_TASK DESCRIPTION_.
Before writing anything, find the line that contains "叶片厚度、鲜重、干重、叶面积", then retype the entries below exactly from their first line through that one, without pictures.
┄┄┄┄┄┄┄┄┄┄┄┄┄┄┄┄┄┄┄┄
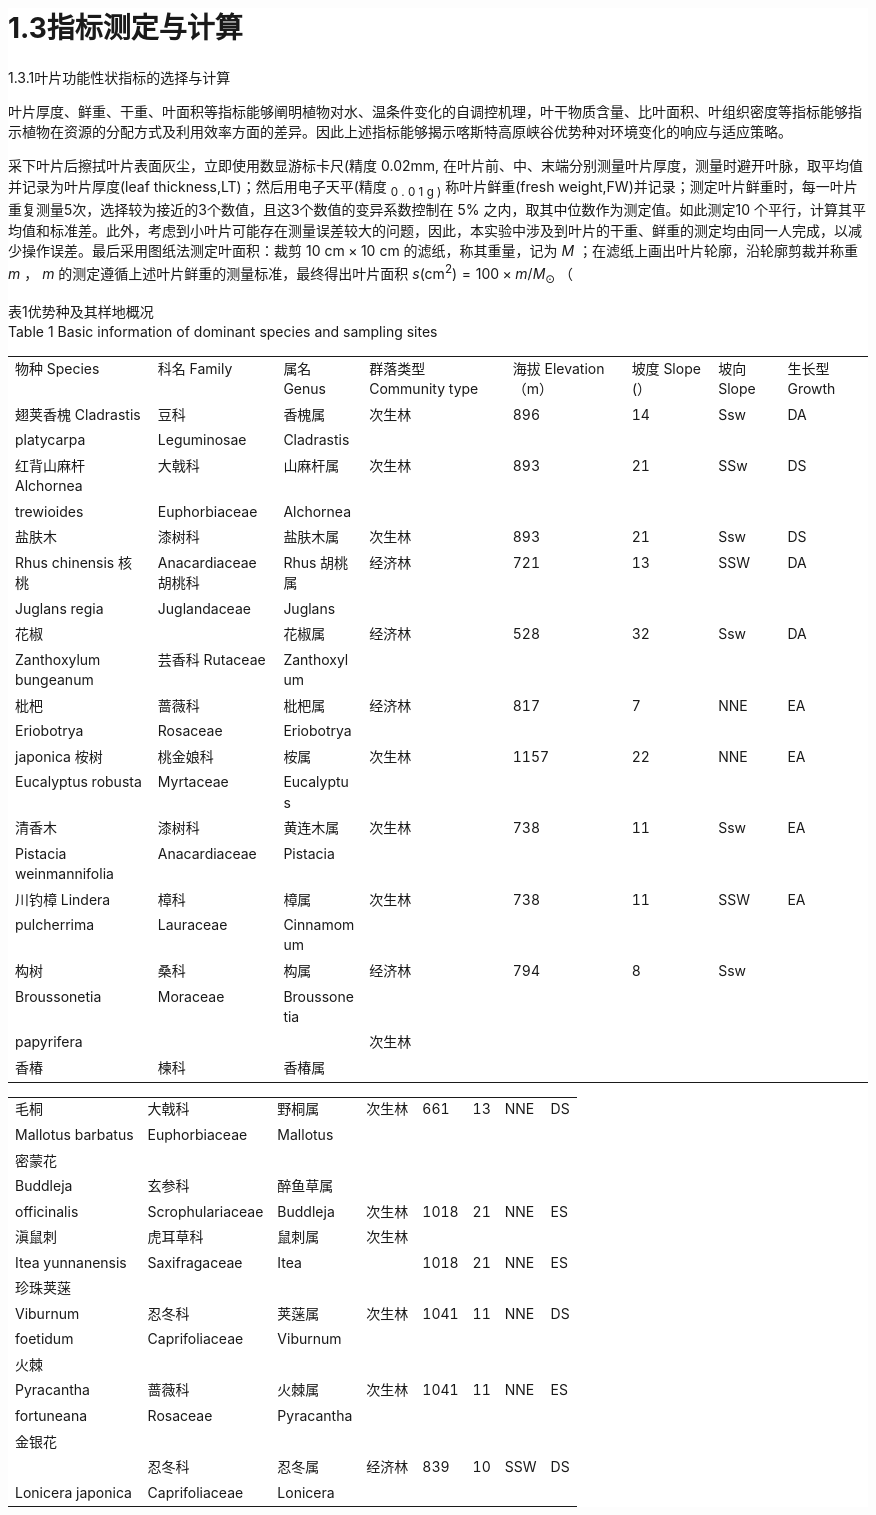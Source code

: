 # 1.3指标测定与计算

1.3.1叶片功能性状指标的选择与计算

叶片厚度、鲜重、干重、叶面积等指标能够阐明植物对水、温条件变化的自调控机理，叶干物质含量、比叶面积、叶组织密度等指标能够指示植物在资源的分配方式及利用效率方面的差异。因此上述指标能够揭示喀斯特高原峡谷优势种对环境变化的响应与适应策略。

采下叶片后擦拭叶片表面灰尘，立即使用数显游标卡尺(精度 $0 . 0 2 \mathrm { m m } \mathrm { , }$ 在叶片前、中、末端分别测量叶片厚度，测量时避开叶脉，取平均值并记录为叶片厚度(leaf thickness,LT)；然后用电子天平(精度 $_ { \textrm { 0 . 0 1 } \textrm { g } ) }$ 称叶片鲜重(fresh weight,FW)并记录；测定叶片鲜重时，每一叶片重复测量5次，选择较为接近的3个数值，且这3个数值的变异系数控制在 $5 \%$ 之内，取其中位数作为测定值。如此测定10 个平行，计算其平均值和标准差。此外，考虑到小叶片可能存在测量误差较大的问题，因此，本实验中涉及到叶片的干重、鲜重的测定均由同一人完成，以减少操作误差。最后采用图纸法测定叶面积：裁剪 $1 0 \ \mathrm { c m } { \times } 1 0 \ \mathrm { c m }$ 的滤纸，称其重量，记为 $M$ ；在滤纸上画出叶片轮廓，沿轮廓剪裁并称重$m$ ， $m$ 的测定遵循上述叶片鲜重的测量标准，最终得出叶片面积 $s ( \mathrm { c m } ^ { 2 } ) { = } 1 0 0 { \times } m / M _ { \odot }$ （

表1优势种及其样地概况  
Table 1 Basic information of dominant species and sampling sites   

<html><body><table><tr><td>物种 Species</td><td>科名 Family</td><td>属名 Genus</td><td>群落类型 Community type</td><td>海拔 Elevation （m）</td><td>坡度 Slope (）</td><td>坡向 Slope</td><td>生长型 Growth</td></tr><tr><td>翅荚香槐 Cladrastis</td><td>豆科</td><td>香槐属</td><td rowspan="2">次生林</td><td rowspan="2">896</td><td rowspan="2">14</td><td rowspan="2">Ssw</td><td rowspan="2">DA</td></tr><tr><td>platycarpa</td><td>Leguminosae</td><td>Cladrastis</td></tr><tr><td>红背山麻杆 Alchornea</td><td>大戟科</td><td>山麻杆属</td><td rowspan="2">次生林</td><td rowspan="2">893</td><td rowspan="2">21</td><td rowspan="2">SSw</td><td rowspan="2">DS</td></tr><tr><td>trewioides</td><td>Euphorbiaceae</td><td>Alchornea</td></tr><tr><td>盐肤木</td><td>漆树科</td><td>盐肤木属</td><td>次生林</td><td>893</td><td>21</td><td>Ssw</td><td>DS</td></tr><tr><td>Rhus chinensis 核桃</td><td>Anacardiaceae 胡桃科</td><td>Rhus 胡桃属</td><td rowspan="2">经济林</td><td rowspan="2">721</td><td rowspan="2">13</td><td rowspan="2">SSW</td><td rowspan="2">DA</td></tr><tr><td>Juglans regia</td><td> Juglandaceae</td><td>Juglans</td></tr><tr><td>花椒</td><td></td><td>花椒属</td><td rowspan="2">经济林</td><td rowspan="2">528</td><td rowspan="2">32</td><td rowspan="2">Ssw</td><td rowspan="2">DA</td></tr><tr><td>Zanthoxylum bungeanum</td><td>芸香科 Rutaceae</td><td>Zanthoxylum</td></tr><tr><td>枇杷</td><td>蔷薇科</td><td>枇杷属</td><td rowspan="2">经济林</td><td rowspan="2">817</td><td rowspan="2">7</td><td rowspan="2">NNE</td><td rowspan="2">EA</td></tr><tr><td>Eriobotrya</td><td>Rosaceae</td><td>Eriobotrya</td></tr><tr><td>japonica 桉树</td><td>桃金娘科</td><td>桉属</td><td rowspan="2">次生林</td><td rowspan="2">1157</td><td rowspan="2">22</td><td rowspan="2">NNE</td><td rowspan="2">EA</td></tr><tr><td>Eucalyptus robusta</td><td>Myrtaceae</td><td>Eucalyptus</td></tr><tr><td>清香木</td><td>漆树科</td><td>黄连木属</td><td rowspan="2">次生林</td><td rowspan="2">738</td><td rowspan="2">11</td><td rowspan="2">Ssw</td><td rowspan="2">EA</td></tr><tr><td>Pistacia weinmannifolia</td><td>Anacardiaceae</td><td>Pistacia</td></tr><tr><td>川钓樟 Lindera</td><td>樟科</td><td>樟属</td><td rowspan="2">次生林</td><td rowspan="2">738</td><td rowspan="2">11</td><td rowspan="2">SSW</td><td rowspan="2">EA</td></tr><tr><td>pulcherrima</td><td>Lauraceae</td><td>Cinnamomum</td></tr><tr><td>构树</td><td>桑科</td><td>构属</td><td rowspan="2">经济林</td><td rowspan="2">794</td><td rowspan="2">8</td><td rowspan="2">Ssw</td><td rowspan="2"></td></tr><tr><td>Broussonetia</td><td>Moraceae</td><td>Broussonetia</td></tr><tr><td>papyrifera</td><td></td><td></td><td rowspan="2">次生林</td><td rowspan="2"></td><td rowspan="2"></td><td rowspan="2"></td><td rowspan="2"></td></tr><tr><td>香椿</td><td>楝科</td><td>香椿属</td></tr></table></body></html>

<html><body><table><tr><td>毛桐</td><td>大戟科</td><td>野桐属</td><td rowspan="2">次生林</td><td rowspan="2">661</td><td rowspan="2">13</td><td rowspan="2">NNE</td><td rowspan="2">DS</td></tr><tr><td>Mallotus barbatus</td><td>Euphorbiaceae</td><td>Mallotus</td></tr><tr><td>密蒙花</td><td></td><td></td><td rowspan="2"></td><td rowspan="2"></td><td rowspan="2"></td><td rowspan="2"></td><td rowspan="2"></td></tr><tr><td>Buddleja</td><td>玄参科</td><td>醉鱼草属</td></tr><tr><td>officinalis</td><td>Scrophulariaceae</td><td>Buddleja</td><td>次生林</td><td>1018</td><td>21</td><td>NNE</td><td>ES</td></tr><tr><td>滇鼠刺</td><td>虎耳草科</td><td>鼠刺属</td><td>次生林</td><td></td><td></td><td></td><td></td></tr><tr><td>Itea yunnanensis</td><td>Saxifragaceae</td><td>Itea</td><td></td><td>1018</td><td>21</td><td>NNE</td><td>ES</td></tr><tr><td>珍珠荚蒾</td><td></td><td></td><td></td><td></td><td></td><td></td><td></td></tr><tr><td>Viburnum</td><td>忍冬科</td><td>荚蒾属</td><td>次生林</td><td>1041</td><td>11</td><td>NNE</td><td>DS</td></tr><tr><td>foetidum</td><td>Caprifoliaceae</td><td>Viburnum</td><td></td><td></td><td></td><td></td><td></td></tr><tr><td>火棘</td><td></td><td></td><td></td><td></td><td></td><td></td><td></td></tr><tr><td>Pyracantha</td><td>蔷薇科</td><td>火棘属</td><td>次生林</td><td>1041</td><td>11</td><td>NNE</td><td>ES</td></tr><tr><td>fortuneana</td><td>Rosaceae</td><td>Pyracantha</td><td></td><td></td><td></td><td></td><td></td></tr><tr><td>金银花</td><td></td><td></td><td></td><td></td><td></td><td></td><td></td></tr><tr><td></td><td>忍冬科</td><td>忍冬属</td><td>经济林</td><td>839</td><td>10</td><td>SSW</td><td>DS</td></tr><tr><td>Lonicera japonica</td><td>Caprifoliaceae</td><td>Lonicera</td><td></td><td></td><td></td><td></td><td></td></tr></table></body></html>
┄┄┄┄┄┄┄┄┄┄┄┄┄┄┄┄┄┄┄┄
_TASK SOLUTION_.
Source code

: # 1.3指标测定与计算

1.3.1叶片功能性状指标的选择与计算

叶片厚度、鲜重、干重、叶面积等指标能够阐明植物对水、温条件变化的自调控机理，叶干物质含量、比叶面积、叶组织密度等指标能够指示植物在资源的分配方式及利用效率方面的差异。因此上述指标能够揭示喀斯特高原峡谷优势种对环境变化的响应与适应策略。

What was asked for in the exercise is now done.